# TASK DIRECTIONS:
Your answer should repeat every line of the records below in which the word "엔드포인트가" appears.

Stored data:
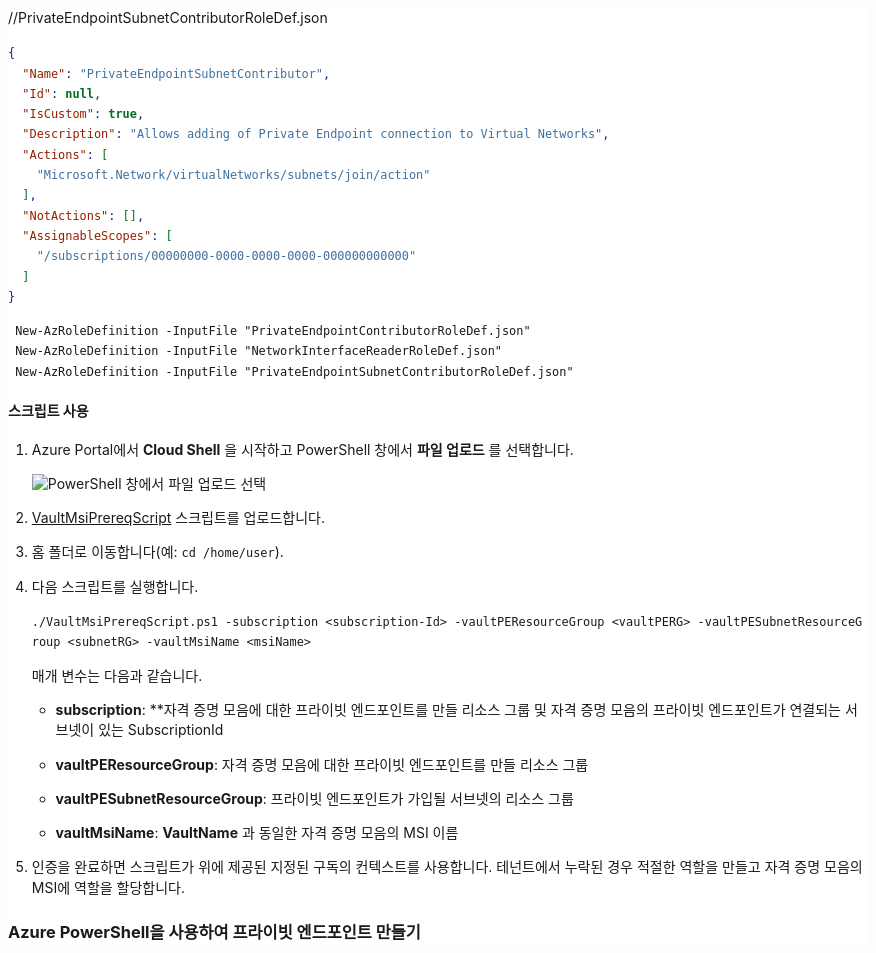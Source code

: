 //PrivateEndpointSubnetContributorRoleDef.json

```json
{
  "Name": "PrivateEndpointSubnetContributor",
  "Id": null,
  "IsCustom": true,
  "Description": "Allows adding of Private Endpoint connection to Virtual Networks",
  "Actions": [
    "Microsoft.Network/virtualNetworks/subnets/join/action"
  ],
  "NotActions": [],
  "AssignableScopes": [
    "/subscriptions/00000000-0000-0000-0000-000000000000"
  ]
}
```

```azurepowershell
 New-AzRoleDefinition -InputFile "PrivateEndpointContributorRoleDef.json"
 New-AzRoleDefinition -InputFile "NetworkInterfaceReaderRoleDef.json"
 New-AzRoleDefinition -InputFile "PrivateEndpointSubnetContributorRoleDef.json"
```

#### <a name="use-a-script"></a>스크립트 사용

1. Azure Portal에서 **Cloud Shell** 을 시작하고 PowerShell 창에서 **파일 업로드** 를 선택합니다.

    ![PowerShell 창에서 파일 업로드 선택](./media/private-endpoints/upload-file-in-powershell.png)

1. [VaultMsiPrereqScript](https://download.microsoft.com/download/1/2/6/126a410b-0e06-45ed-b2df-84f353034fa1/VaultMsiPrereqScript.ps1) 스크립트를 업로드합니다.

1. 홈 폴더로 이동합니다(예: `cd /home/user`).

1. 다음 스크립트를 실행합니다.

    ```azurepowershell
    ./VaultMsiPrereqScript.ps1 -subscription <subscription-Id> -vaultPEResourceGroup <vaultPERG> -vaultPESubnetResourceGroup <subnetRG> -vaultMsiName <msiName>
    ```

    매개 변수는 다음과 같습니다.

    - **subscription**: **자격 증명 모음에 대한 프라이빗 엔드포인트를 만들 리소스 그룹 및 자격 증명 모음의 프라이빗 엔드포인트가 연결되는 서브넷이 있는 SubscriptionId

    - **vaultPEResourceGroup**: 자격 증명 모음에 대한 프라이빗 엔드포인트를 만들 리소스 그룹

    - **vaultPESubnetResourceGroup**: 프라이빗 엔드포인트가 가입될 서브넷의 리소스 그룹

    - **vaultMsiName**: **VaultName** 과 동일한 자격 증명 모음의 MSI 이름

1. 인증을 완료하면 스크립트가 위에 제공된 지정된 구독의 컨텍스트를 사용합니다. 테넌트에서 누락된 경우 적절한 역할을 만들고 자격 증명 모음의 MSI에 역할을 할당합니다.

### <a name="creating-private-endpoints-using-azure-powershell"></a>Azure PowerShell을 사용하여 프라이빗 엔드포인트 만들기
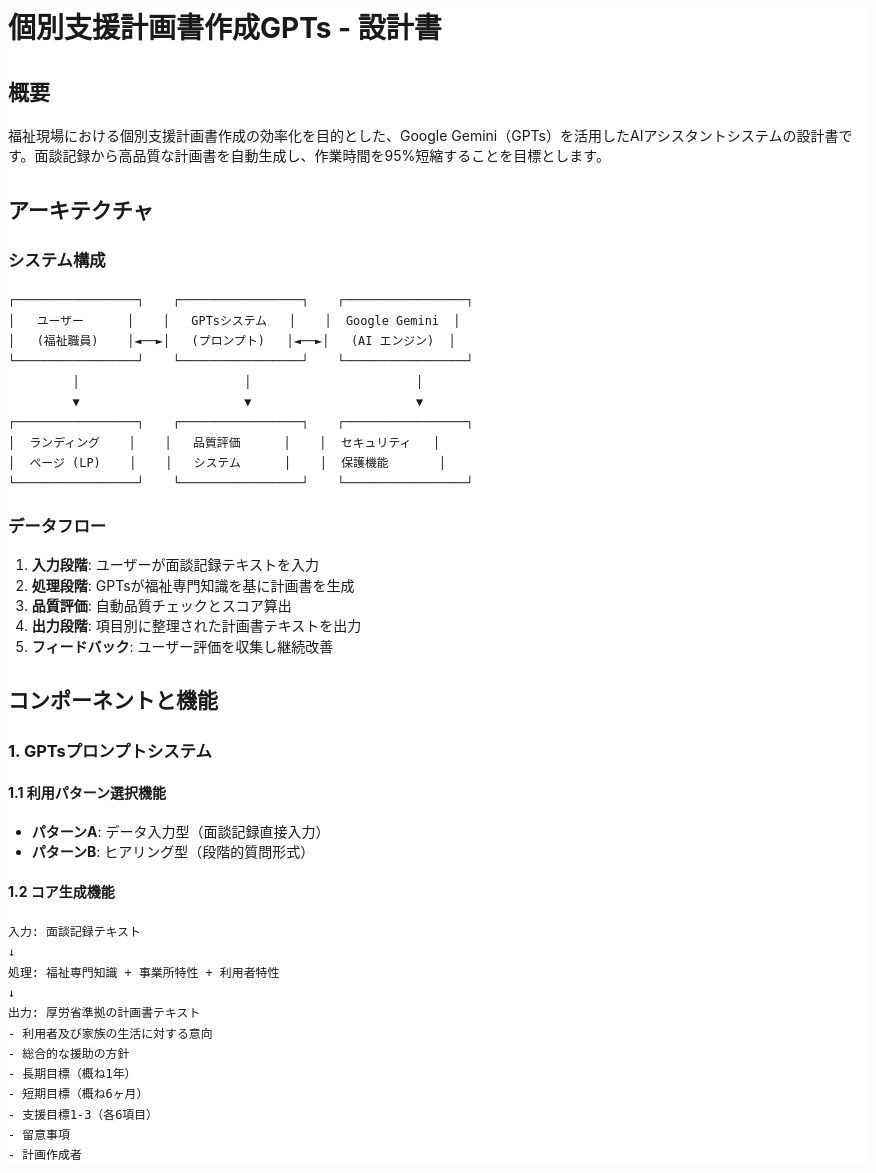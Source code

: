# 個別支援計画書作成GPTs - 設計書

## 概要

福祉現場における個別支援計画書作成の効率化を目的とした、Google Gemini（GPTs）を活用したAIアシスタントシステムの設計書です。面談記録から高品質な計画書を自動生成し、作業時間を95%短縮することを目標とします。

## アーキテクチャ

### システム構成

```
┌─────────────────┐    ┌─────────────────┐    ┌─────────────────┐
│   ユーザー      │    │   GPTsシステム   │    │  Google Gemini  │
│   (福祉職員)    │◄──►│   (プロンプト)   │◄──►│   (AI エンジン)  │
└─────────────────┘    └─────────────────┘    └─────────────────┘
         │                       │                       │
         ▼                       ▼                       ▼
┌─────────────────┐    ┌─────────────────┐    ┌─────────────────┐
│  ランディング    │    │   品質評価      │    │  セキュリティ   │
│  ページ (LP)    │    │   システム      │    │  保護機能       │
└─────────────────┘    └─────────────────┘    └─────────────────┘
```

### データフロー

1. **入力段階**: ユーザーが面談記録テキストを入力
2. **処理段階**: GPTsが福祉専門知識を基に計画書を生成
3. **品質評価**: 自動品質チェックとスコア算出
4. **出力段階**: 項目別に整理された計画書テキストを出力
5. **フィードバック**: ユーザー評価を収集し継続改善

## コンポーネントと機能

### 1. GPTsプロンプトシステム

#### 1.1 利用パターン選択機能
- **パターンA**: データ入力型（面談記録直接入力）
- **パターンB**: ヒアリング型（段階的質問形式）

#### 1.2 コア生成機能
```
入力: 面談記録テキスト
↓
処理: 福祉専門知識 + 事業所特性 + 利用者特性
↓
出力: 厚労省準拠の計画書テキスト
- 利用者及び家族の生活に対する意向
- 総合的な援助の方針
- 長期目標（概ね1年）
- 短期目標（概ね6ヶ月）
- 支援目標1-3（各6項目）
- 留意事項
- 計画作成者
```
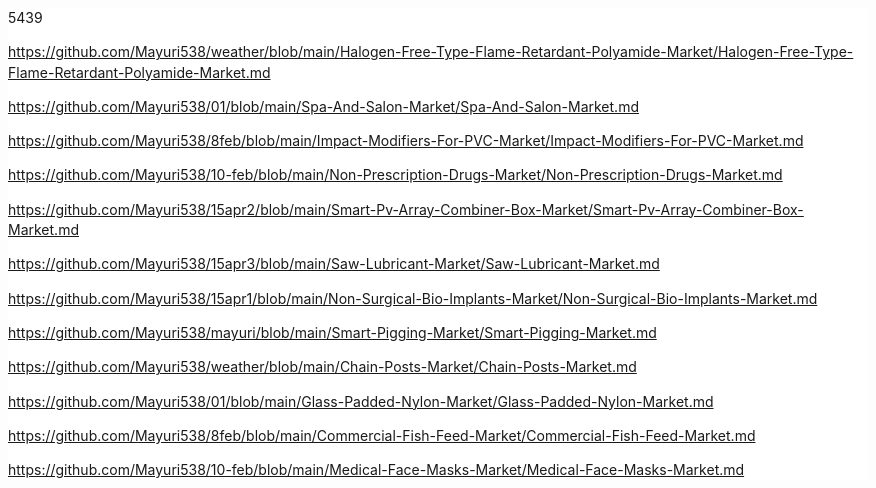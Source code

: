 5439</p><p><a href="https://github.com/Mayuri538/weather/blob/main/Halogen-Free-Type-Flame-Retardant-Polyamide-Market/Halogen-Free-Type-Flame-Retardant-Polyamide-Market.md">https://github.com/Mayuri538/weather/blob/main/Halogen-Free-Type-Flame-Retardant-Polyamide-Market/Halogen-Free-Type-Flame-Retardant-Polyamide-Market.md</a></p><p><a href="https://github.com/Mayuri538/01/blob/main/Spa-And-Salon-Market/Spa-And-Salon-Market.md">https://github.com/Mayuri538/01/blob/main/Spa-And-Salon-Market/Spa-And-Salon-Market.md</a></p><p><a href="https://github.com/Mayuri538/8feb/blob/main/Impact-Modifiers-For-PVC-Market/Impact-Modifiers-For-PVC-Market.md">https://github.com/Mayuri538/8feb/blob/main/Impact-Modifiers-For-PVC-Market/Impact-Modifiers-For-PVC-Market.md</a></p><p><a href="https://github.com/Mayuri538/10-feb/blob/main/Non-Prescription-Drugs-Market/Non-Prescription-Drugs-Market.md">https://github.com/Mayuri538/10-feb/blob/main/Non-Prescription-Drugs-Market/Non-Prescription-Drugs-Market.md</a></p><p><a href="https://github.com/Mayuri538/15apr2/blob/main/Smart-Pv-Array-Combiner-Box-Market/Smart-Pv-Array-Combiner-Box-Market.md">https://github.com/Mayuri538/15apr2/blob/main/Smart-Pv-Array-Combiner-Box-Market/Smart-Pv-Array-Combiner-Box-Market.md</a></p><p><a href="https://github.com/Mayuri538/15apr3/blob/main/Saw-Lubricant-Market/Saw-Lubricant-Market.md">https://github.com/Mayuri538/15apr3/blob/main/Saw-Lubricant-Market/Saw-Lubricant-Market.md</a></p><p><a href="https://github.com/Mayuri538/15apr1/blob/main/Non-Surgical-Bio-Implants-Market/Non-Surgical-Bio-Implants-Market.md">https://github.com/Mayuri538/15apr1/blob/main/Non-Surgical-Bio-Implants-Market/Non-Surgical-Bio-Implants-Market.md</a></p><p><a href="https://github.com/Mayuri538/mayuri/blob/main/Smart-Pigging-Market/Smart-Pigging-Market.md">https://github.com/Mayuri538/mayuri/blob/main/Smart-Pigging-Market/Smart-Pigging-Market.md</a></p><p><a href="https://github.com/Mayuri538/weather/blob/main/Chain-Posts-Market/Chain-Posts-Market.md">https://github.com/Mayuri538/weather/blob/main/Chain-Posts-Market/Chain-Posts-Market.md</a></p><p><a href="https://github.com/Mayuri538/01/blob/main/Glass-Padded-Nylon-Market/Glass-Padded-Nylon-Market.md">https://github.com/Mayuri538/01/blob/main/Glass-Padded-Nylon-Market/Glass-Padded-Nylon-Market.md</a></p><p><a href="https://github.com/Mayuri538/8feb/blob/main/Commercial-Fish-Feed-Market/Commercial-Fish-Feed-Market.md">https://github.com/Mayuri538/8feb/blob/main/Commercial-Fish-Feed-Market/Commercial-Fish-Feed-Market.md</a></p><p><a href="https://github.com/Mayuri538/10-feb/blob/main/Medical-Face-Masks-Market/Medical-Face-Masks-Market.md">https://github.com/Mayuri538/10-feb/blob/main/Medical-Face-Masks-Market/Medical-Face-Masks-Market.md</a></p>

# TASK ANSWER:
    - **subscription**: **자격 증명 모음에 대한 프라이빗 엔드포인트를 만들 리소스 그룹 및 자격 증명 모음의 프라이빗 엔드포인트가 연결되는 서브넷이 있는 SubscriptionId
    - **vaultPESubnetResourceGroup**: 프라이빗 엔드포인트가 가입될 서브넷의 리소스 그룹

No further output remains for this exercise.